§ Records to use
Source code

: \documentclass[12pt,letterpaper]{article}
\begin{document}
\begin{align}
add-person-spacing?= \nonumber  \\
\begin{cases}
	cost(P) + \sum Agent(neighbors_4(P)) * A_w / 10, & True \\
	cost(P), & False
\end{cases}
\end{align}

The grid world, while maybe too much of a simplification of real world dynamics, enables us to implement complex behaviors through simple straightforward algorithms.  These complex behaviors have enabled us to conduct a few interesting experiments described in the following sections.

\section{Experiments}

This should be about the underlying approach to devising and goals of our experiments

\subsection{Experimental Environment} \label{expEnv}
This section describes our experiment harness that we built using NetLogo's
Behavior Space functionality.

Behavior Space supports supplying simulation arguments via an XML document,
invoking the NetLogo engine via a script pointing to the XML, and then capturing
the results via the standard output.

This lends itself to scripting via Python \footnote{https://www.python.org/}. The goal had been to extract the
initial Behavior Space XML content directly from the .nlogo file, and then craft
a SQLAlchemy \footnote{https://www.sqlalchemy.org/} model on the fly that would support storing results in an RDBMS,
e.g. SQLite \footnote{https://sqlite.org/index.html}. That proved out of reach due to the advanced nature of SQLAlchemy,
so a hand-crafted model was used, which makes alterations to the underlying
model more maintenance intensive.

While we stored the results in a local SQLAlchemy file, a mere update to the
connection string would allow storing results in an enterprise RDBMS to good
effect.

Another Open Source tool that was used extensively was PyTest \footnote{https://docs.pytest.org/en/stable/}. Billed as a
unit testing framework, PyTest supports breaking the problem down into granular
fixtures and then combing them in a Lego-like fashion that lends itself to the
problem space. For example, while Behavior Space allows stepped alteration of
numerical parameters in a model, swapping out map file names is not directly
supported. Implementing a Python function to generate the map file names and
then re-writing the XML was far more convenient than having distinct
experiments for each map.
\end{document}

§ Assigned task
Report each line in the preceding entries that holds the string "used".

§ Result of the exercise
so a hand-crafted model was used, which makes alterations to the underlying
Another Open Source tool that was used extensively was PyTest \footnote{https://docs.pytest.org/en/stable/}. Billed as a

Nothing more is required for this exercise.